Mince alors, elle n'est princesse que de nom. Ils ne m'ont pas prise au sérieux du tout. Je vous l'avais dit, ces trois-là ne sont pas fiables. Tian Xilan, pourquoi les as-tu envoyés à mon secours
?
Sans que j'aie à choisir ni à gaspiller mon souffle, ces gens se remirent inexplicablement à attaquer. Ye Feng, faisant fi de toute bienséance, me saisit et s'envola dans une autre direction, laissant les quatre gardes aux prises avec les trois gardes du palais de Zhilan.
Soupir. Puisque la princesse ne représente aucune menace, la soi-disant maîtresse est encore moins dangereuse. Je me laisse emporter par le vent nocturne au fond de la ruelle, une pointe de mélancolie dans l'esprit, espérant qu'ils ne causeront aucun mort.
Il n'y avait nulle part où aller ! Je maudissais Ye Feng pour son imbécillité d'avoir choisi une impasse quand soudain, le gamin a sauté par-dessus le haut mur devant moi. J'ai vacillé plusieurs fois avant de retrouver mon équilibre et j'ai levé les yeux pour apercevoir une paire d'yeux qui me fixaient avec curiosité, à moins de dix centimètres de mon visage. Instinctivement, je lui ai donné une gifle, mais ses yeux souriants ont suivi son visage en arrière, évitant de justesse mon coup.
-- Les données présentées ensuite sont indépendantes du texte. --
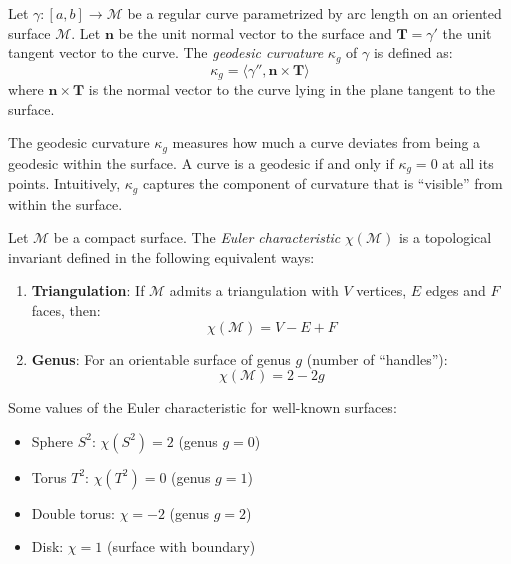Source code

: \begin{definition}\label{def:curvatura_geodesica}
Let $\gamma: [a,b] \to \mathcal{M}$ be a regular curve parametrized by arc  length on an oriented surface $\mathcal{M}$. Let $\mathbf{n}$ be the unit  normal vector to the surface and $\mathbf{T} = \gamma'$ the unit tangent  vector to the curve. The \textit{geodesic curvature} $\kappa_g$ of $\gamma$ is defined as:
\begin{equation}\label{eq:curvatura_geodesica}
\kappa_g = \langle \gamma'', \mathbf{n} \times \mathbf{T} \rangle
\end{equation}
where $\mathbf{n} \times \mathbf{T}$ is the normal vector to the curve lying in the plane tangent to the surface.
\end{definition}

\begin{remark}
The geodesic curvature $\kappa_g$ measures how much a curve deviates from being a geodesic within the surface. A curve is a geodesic if and only if $\kappa_g = 0$ at all its points. Intuitively, $\kappa_g$ captures the component of curvature that is ``visible'' from within the surface.
\end{remark}

\begin{definition}\label{def:caracteristica_euler}
Let $\mathcal{M}$ be a compact surface. The \textit{Euler characteristic} $\chi(\mathcal{M})$ is a topological invariant defined in the following equivalent ways:
\begin{enumerate}
    \item \textbf{Triangulation}: If $\mathcal{M}$ admits a triangulation with $V$ vertices, $E$ edges and $F$ faces, then:
          \begin{equation}\label{eq:euler_triangulacion}
          \chi(\mathcal{M}) = V - E + F
          \end{equation}

    \item \textbf{Genus}: For an orientable surface of genus $g$ (number of ``handles''):
          \begin{equation}\label{eq:euler_genero}
          \chi(\mathcal{M}) = 2 - 2g
          \end{equation}
\end{enumerate}
\end{definition}

\begin{example}\label{ex:euler_superficies}
Some values of the Euler characteristic for well-known surfaces:
\begin{itemize}
    \item Sphere $S^2$: $\chi(S^2) = 2$ (genus $g = 0$)
    \item Torus $T^2$: $\chi(T^2) = 0$ (genus $g = 1$)
    \item Double torus: $\chi = -2$ (genus $g = 2$)
    \item Disk: $\chi = 1$ (surface with boundary)
\end{itemize}
\end{example}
L'instant d'après, son visage s'est déformé par la douleur, il s'est penché en avant, se tenant le genou gauche et le frottant vigoureusement, tout en me fusillant du regard.
Super ! Ça fait une éternité que je n'ai pas utilisé cette technique, mais elle fonctionne toujours ! J'utilise toujours mes deux mains et mes deux pieds, en attaquant par le haut et par le bas.
« Grand frère, as-tu sauvé la mauvaise personne ? »
Un frère aîné ? Serait-ce le frère cadet de Ye Feng ? Je tournai la tête à moitié et réalisai que nous étions apparemment dans le jardin d'une maison. La maison semblait plutôt bien, et la personne en face de moi était jeune mais affichait une attitude très calme et posée.
« Ruochen, ne sois pas impoli ! » gronda gentiment Ye Feng, avant d'ajouter : « As-tu pris soin de tout ce qui devait être fait ? »
L'homme nommé Ruochen hocha la tête, puis me jeta un regard en coin avant de se diriger vers la maison au loin. Ye Feng me fit signe de le suivre et, après avoir cligné des yeux à plusieurs reprises, je n'eus d'autre choix que d'obéir, sans savoir ce qui allait se passer ensuite
!
« Brise Nocturne, qu'est-ce qu'on fait ? » J'ai été contraint d'enfiler des vêtements de toile grossière, puis, exaspéré, j'ai laissé ce gamin de Ruochen me tripoter le visage avec un sourire narquois. Même un imbécile aurait deviné que j'étais déguisé, et en crapaud, c'était certain. Mais si on voulait quitter la ville, Brise Nocturne ne pouvait-il pas simplement utiliser son agilité pour m'emmener ? Pourquoi se donner tout ce mal ?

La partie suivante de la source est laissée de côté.